Transcribe only the lines between the first line of the records and the line containing "Convective Heat Gain to Zone from Gap Airflow", inclusive, exactly as written.

EXERCISE INPUTS: Begin

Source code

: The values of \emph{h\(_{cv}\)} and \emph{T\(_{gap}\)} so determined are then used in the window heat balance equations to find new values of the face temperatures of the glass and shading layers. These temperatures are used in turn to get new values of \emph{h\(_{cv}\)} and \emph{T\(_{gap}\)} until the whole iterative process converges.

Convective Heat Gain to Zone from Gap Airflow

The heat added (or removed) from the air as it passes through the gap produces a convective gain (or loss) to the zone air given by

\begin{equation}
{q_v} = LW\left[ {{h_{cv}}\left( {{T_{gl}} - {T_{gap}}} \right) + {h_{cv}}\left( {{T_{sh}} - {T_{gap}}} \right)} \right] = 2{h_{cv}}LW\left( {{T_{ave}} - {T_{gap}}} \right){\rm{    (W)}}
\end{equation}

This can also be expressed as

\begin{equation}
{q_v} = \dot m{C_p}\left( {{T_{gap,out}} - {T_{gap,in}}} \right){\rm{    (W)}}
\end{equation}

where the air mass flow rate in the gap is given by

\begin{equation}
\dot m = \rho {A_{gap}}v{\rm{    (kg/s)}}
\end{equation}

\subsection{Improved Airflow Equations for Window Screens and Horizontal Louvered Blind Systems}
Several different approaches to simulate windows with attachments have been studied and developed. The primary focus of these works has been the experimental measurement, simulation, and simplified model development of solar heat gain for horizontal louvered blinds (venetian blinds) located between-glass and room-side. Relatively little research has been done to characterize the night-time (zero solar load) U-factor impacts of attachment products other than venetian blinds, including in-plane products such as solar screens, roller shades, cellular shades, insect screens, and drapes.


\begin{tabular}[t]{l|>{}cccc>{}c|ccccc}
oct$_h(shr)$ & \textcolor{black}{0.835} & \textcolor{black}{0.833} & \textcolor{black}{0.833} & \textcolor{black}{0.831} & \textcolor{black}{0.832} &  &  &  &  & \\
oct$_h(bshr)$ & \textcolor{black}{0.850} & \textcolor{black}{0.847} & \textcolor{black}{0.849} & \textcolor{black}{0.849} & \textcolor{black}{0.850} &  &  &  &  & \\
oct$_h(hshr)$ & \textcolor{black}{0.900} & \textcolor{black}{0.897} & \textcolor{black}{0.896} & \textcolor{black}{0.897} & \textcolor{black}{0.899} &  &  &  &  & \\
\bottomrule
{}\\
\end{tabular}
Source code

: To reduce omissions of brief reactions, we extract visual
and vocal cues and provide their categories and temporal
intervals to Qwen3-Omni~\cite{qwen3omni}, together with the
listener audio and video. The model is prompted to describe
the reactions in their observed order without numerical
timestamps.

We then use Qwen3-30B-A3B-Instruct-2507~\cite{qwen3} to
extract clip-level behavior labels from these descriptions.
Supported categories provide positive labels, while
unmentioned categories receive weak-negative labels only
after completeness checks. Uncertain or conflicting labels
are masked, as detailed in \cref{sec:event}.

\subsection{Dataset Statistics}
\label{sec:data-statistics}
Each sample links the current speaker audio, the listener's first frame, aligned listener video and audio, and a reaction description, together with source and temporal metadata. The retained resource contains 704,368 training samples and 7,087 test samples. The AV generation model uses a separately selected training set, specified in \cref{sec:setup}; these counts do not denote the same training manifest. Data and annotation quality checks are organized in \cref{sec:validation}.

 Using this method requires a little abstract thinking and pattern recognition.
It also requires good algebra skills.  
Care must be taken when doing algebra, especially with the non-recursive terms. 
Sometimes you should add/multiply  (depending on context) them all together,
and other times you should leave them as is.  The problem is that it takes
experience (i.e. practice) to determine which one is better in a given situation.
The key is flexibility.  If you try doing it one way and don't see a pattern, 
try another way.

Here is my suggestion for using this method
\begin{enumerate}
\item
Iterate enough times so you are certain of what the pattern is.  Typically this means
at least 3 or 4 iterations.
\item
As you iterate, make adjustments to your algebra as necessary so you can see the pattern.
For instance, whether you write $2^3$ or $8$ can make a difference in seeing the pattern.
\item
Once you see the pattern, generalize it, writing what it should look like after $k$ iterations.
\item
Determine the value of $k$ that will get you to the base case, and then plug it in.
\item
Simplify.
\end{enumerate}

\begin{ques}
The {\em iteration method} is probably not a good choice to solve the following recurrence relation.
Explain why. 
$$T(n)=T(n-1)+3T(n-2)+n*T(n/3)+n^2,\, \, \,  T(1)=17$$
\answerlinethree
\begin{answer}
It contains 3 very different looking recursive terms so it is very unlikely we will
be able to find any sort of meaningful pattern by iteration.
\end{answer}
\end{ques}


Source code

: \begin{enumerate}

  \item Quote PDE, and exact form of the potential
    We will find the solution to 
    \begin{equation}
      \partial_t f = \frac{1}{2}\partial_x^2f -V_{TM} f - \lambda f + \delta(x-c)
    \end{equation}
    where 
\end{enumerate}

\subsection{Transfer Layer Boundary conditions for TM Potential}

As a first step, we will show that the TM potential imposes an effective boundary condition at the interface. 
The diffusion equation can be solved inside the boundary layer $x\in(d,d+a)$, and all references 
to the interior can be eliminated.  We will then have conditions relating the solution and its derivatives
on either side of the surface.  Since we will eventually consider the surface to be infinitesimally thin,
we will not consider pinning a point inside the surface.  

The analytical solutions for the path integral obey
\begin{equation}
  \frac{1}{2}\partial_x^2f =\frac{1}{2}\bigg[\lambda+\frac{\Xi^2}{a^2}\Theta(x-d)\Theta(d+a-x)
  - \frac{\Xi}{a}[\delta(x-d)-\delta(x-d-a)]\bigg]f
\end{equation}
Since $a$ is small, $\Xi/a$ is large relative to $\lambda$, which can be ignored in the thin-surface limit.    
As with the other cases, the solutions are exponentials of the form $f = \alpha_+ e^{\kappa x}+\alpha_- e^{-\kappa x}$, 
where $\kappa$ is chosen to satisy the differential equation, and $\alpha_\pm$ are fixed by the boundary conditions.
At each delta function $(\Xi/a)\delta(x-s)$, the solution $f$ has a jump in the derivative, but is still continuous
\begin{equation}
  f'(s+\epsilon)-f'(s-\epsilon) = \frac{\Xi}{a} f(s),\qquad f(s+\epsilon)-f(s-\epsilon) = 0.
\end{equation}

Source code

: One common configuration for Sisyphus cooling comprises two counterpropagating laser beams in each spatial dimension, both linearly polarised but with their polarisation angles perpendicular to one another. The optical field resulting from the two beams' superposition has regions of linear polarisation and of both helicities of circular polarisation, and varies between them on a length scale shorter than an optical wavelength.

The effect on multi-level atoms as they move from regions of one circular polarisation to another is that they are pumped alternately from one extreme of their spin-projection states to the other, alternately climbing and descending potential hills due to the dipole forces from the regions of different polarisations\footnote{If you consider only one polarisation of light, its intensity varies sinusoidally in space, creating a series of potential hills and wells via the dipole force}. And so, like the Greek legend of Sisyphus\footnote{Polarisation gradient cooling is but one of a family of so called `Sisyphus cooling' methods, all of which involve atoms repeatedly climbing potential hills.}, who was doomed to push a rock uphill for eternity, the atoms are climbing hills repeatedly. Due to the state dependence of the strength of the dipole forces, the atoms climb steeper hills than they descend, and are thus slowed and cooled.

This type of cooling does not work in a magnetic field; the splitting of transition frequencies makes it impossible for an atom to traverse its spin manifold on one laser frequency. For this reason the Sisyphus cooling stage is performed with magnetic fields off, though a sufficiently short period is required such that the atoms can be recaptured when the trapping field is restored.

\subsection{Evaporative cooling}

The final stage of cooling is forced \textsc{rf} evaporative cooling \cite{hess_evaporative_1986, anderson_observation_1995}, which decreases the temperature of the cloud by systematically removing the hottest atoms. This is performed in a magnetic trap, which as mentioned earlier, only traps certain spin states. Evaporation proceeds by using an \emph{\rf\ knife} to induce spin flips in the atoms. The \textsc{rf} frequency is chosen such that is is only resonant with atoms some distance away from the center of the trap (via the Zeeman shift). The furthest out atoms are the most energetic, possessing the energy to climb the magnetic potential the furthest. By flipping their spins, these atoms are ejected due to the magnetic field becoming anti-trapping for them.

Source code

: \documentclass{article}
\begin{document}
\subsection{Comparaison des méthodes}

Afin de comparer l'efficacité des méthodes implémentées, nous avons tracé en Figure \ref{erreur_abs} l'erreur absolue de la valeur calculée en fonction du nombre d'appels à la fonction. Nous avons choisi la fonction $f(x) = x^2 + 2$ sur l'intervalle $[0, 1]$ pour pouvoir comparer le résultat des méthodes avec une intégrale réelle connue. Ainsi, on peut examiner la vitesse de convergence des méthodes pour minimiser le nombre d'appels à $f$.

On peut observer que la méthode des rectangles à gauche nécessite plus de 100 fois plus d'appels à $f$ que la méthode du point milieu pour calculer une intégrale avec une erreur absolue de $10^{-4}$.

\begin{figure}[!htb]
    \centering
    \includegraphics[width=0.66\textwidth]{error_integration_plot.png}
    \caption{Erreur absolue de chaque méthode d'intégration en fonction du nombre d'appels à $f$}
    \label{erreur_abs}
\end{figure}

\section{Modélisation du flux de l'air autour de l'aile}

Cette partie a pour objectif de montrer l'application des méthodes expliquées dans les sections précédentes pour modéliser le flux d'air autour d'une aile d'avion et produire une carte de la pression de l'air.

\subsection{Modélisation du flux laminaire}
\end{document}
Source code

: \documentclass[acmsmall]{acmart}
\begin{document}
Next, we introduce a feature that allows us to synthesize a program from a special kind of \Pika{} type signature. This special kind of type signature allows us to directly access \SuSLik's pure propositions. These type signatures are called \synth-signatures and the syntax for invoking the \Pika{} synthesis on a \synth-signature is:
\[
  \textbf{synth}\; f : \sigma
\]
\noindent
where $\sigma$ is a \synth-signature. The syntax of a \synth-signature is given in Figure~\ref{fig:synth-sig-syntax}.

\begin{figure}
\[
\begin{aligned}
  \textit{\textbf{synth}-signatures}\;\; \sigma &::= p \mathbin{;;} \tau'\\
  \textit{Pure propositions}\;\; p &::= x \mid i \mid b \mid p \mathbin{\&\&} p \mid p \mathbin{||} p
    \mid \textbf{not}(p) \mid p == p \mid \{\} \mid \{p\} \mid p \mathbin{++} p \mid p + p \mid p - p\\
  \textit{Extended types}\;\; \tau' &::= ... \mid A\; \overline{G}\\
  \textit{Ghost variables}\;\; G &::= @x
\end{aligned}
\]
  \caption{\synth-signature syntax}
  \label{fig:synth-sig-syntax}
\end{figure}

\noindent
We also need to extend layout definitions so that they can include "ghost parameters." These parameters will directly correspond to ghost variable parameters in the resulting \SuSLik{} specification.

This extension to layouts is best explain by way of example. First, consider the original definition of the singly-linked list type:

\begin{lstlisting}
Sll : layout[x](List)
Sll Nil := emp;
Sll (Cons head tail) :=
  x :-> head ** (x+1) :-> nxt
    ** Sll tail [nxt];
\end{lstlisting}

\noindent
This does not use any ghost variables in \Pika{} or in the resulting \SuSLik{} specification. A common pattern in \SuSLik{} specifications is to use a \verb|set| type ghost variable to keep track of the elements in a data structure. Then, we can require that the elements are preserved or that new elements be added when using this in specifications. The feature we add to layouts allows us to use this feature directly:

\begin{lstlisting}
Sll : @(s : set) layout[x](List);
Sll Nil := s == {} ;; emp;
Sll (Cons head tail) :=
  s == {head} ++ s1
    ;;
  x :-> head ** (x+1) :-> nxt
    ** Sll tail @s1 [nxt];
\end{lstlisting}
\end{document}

EXERCISE INPUTS: End

_OUTPUT FOR THIS TASK_.
Source code

: The values of \emph{h\(_{cv}\)} and \emph{T\(_{gap}\)} so determined are then used in the window heat balance equations to find new values of the face temperatures of the glass and shading layers. These temperatures are used in turn to get new values of \emph{h\(_{cv}\)} and \emph{T\(_{gap}\)} until the whole iterative process converges.

Convective Heat Gain to Zone from Gap Airflow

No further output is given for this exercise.